In der strukturierten Unfallanalyse konnten die Vorteile der bestehenden Unfallanalysemodelle zusammengeführt werden. Die nützlichen Bestandteile aus den Vorgehensweisen der Experten in der Unfallanalyse wurden in das Verfahren integriert (inklusive Lösungen für Schwachstellen). So ist das Verfahren zielführend sowie durch den hohen Praxisbezug in verschiedenen Unternehmenskontexten (unterschiedliche Größe, Branche und Risikopotenzial) und in der gelebten Praxis konkret anwendbar.

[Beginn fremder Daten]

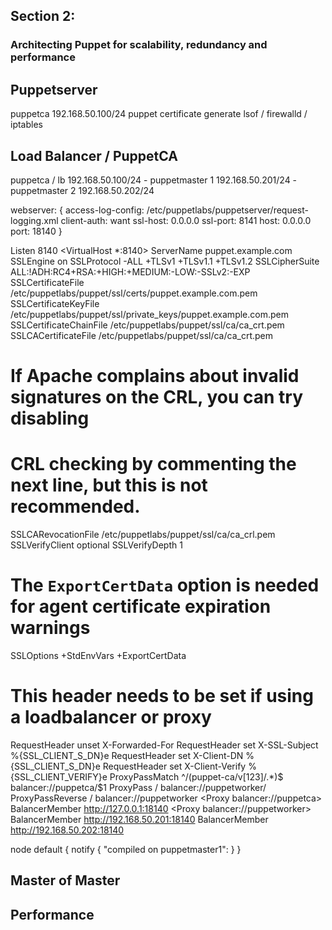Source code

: ## Section 2:
### Architecting Puppet for scalability, redundancy and performance

## Puppetserver
  puppetca              192.168.50.100/24
  puppet certificate generate
  lsof / firewalld / iptables

## Load Balancer / PuppetCA 
  puppetca / lb         192.168.50.100/24
    - puppetmaster 1    192.168.50.201/24
    - puppetmaster 2    192.168.50.202/24

webserver: {
  access-log-config: /etc/puppetlabs/puppetserver/request-logging.xml
  client-auth: want
  ssl-host: 0.0.0.0
  ssl-port: 8141
  host: 0.0.0.0
  port: 18140
}

Listen 8140
<VirtualHost *:8140>
  ServerName puppet.example.com
  SSLEngine on
  SSLProtocol -ALL +TLSv1 +TLSv1.1 +TLSv1.2
  SSLCipherSuite ALL:!ADH:RC4+RSA:+HIGH:+MEDIUM:-LOW:-SSLv2:-EXP
  SSLCertificateFile /etc/puppetlabs/puppet/ssl/certs/puppet.example.com.pem
  SSLCertificateKeyFile /etc/puppetlabs/puppet/ssl/private_keys/puppet.example.com.pem
  SSLCertificateChainFile /etc/puppetlabs/puppet/ssl/ca/ca_crt.pem
  SSLCACertificateFile /etc/puppetlabs/puppet/ssl/ca/ca_crt.pem
  # If Apache complains about invalid signatures on the CRL, you can try disabling
  # CRL checking by commenting the next line, but this is not recommended.
  SSLCARevocationFile /etc/puppetlabs/puppet/ssl/ca/ca_crl.pem
  SSLVerifyClient optional
  SSLVerifyDepth 1
  # The `ExportCertData` option is needed for agent certificate expiration warnings
  SSLOptions +StdEnvVars +ExportCertData
  # This header needs to be set if using a loadbalancer or proxy
  RequestHeader unset X-Forwarded-For
  RequestHeader set X-SSL-Subject %{SSL_CLIENT_S_DN}e
  RequestHeader set X-Client-DN %{SSL_CLIENT_S_DN}e
  RequestHeader set X-Client-Verify %{SSL_CLIENT_VERIFY}e
  ProxyPassMatch ^/(puppet-ca/v[123]/.*)$ balancer://puppetca/$1
  ProxyPass / balancer://puppetworker/
  ProxyPassReverse / balancer://puppetworker
  <Proxy balancer://puppetca>
    BalancerMember http://127.0.0.1:18140
  </Proxy>
  <Proxy balancer://puppetworker>
    BalancerMember http://192.168.50.201:18140
    BalancerMember http://192.168.50.202:18140
  </Proxy>
</VirtualHost>



node default {
  notify { "compiled on puppetmaster1": }
}


## Master of Master

## Performance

Mit den Erläuterungen der Konzeption ist diese ohne spezielle Vorkenntnisse anwendbar. Jede Führungskraft sollte die strukturierte Unfallanalyse durchführen können.
Das Verfahren
Die strukturierte Unfallanalyse ist eine aus zehn Schritten bestehende, retrospektive Unfallanalyse (Abb. 1). Sie ist ein Verfahren, das eine übergeordnete Richtschnur vorgibt und innerhalb der Schritte die Durchführung mehrerer Unfallanalysemodelle zulässt. Die Modelle beziehungsweise Methoden sind in notwendig und optional differenziert.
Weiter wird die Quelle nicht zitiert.